REQUIRED WORK.
Would you copy every record exactly as it stands and drop the pictures?

(Source texts of formatted documents)
****************************************
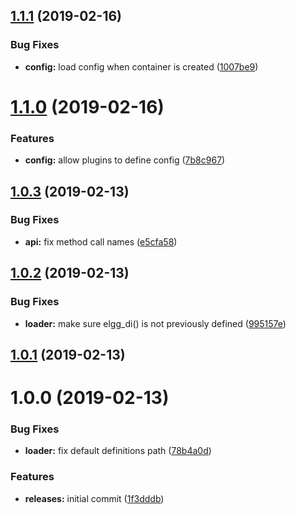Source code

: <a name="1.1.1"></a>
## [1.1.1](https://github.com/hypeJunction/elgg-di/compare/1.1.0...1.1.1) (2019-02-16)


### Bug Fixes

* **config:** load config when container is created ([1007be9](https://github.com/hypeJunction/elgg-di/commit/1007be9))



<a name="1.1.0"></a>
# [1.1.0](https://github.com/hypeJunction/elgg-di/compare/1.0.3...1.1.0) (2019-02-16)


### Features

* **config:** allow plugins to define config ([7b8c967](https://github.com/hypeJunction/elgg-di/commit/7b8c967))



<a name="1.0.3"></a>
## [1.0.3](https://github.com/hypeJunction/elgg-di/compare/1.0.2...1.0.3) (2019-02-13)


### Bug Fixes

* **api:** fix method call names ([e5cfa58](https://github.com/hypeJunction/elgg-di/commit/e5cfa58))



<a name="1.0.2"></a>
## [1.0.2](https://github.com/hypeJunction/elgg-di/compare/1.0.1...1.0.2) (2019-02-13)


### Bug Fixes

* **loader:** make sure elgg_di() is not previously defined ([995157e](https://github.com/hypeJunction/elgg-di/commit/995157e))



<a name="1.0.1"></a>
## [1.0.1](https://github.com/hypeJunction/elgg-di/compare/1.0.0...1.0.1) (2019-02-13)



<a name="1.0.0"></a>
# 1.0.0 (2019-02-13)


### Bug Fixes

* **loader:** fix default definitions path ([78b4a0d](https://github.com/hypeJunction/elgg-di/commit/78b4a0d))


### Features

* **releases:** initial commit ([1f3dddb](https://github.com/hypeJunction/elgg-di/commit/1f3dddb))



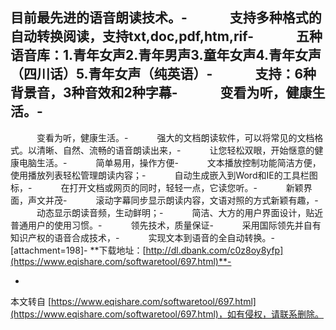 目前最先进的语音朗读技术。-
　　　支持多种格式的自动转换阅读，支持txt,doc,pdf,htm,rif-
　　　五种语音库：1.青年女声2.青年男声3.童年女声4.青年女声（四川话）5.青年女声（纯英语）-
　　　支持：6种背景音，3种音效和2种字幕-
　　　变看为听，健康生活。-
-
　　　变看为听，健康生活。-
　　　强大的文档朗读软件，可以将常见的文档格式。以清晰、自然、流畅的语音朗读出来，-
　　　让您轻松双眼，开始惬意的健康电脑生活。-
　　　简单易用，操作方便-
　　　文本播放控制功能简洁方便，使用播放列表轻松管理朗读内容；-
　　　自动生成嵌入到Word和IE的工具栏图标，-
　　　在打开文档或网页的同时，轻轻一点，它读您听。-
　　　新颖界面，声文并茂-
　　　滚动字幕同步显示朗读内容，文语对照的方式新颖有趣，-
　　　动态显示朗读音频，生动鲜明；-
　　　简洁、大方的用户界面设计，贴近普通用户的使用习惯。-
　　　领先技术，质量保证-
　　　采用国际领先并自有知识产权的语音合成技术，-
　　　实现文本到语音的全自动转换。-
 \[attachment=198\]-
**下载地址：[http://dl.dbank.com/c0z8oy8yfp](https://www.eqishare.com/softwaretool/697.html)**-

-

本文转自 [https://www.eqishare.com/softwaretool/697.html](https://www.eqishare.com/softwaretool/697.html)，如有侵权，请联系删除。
****************************************
SOLUTION TO THIS EXERCISE.
Source code

: <a name="1.1.1"></a>
## [1.1.1](https://github.com/hypeJunction/elgg-di/compare/1.1.0...1.1.1) (2019-02-16)


### Bug Fixes

* **config:** load config when container is created ([1007be9](https://github.com/hypeJunction/elgg-di/commit/1007be9))



<a name="1.1.0"></a>
# [1.1.0](https://github.com/hypeJunction/elgg-di/compare/1.0.3...1.1.0) (2019-02-16)


### Features

* **config:** allow plugins to define config ([7b8c967](https://github.com/hypeJunction/elgg-di/commit/7b8c967))



<a name="1.0.3"></a>
## [1.0.3](https://github.com/hypeJunction/elgg-di/compare/1.0.2...1.0.3) (2019-02-13)


### Bug Fixes

* **api:** fix method call names ([e5cfa58](https://github.com/hypeJunction/elgg-di/commit/e5cfa58))



<a name="1.0.2"></a>
## [1.0.2](https://github.com/hypeJunction/elgg-di/compare/1.0.1...1.0.2) (2019-02-13)


### Bug Fixes

* **loader:** make sure elgg_di() is not previously defined ([995157e](https://github.com/hypeJunction/elgg-di/commit/995157e))



<a name="1.0.1"></a>
## [1.0.1](https://github.com/hypeJunction/elgg-di/compare/1.0.0...1.0.1) (2019-02-13)



<a name="1.0.0"></a>
# 1.0.0 (2019-02-13)


### Bug Fixes

* **loader:** fix default definitions path ([78b4a0d](https://github.com/hypeJunction/elgg-di/commit/78b4a0d))


### Features

* **releases:** initial commit ([1f3dddb](https://github.com/hypeJunction/elgg-di/commit/1f3dddb))



 目前最先进的语音朗读技术。-
　　　支持多种格式的自动转换阅读，支持txt,doc,pdf,htm,rif-
　　　五种语音库：1.青年女声2.青年男声3.童年女声4.青年女声（四川话）5.青年女声（纯英语）-
　　　支持：6种背景音，3种音效和2种字幕-
　　　变看为听，健康生活。-
-
　　　变看为听，健康生活。-
　　　强大的文档朗读软件，可以将常见的文档格式。以清晰、自然、流畅的语音朗读出来，-
　　　让您轻松双眼，开始惬意的健康电脑生活。-
　　　简单易用，操作方便-
　　　文本播放控制功能简洁方便，使用播放列表轻松管理朗读内容；-
　　　自动生成嵌入到Word和IE的工具栏图标，-
　　　在打开文档或网页的同时，轻轻一点，它读您听。-
　　　新颖界面，声文并茂-
　　　滚动字幕同步显示朗读内容，文语对照的方式新颖有趣，-
　　　动态显示朗读音频，生动鲜明；-
　　　简洁、大方的用户界面设计，贴近普通用户的使用习惯。-
　　　领先技术，质量保证-
　　　采用国际领先并自有知识产权的语音合成技术，-
　　　实现文本到语音的全自动转换。-
 \[attachment=198\]-
**下载地址：[http://dl.dbank.com/c0z8oy8yfp](https://www.eqishare.com/softwaretool/697.html)**-

-

本文转自 [https://www.eqishare.com/softwaretool/697.html](https://www.eqishare.com/softwaretool/697.html)，如有侵权，请联系删除。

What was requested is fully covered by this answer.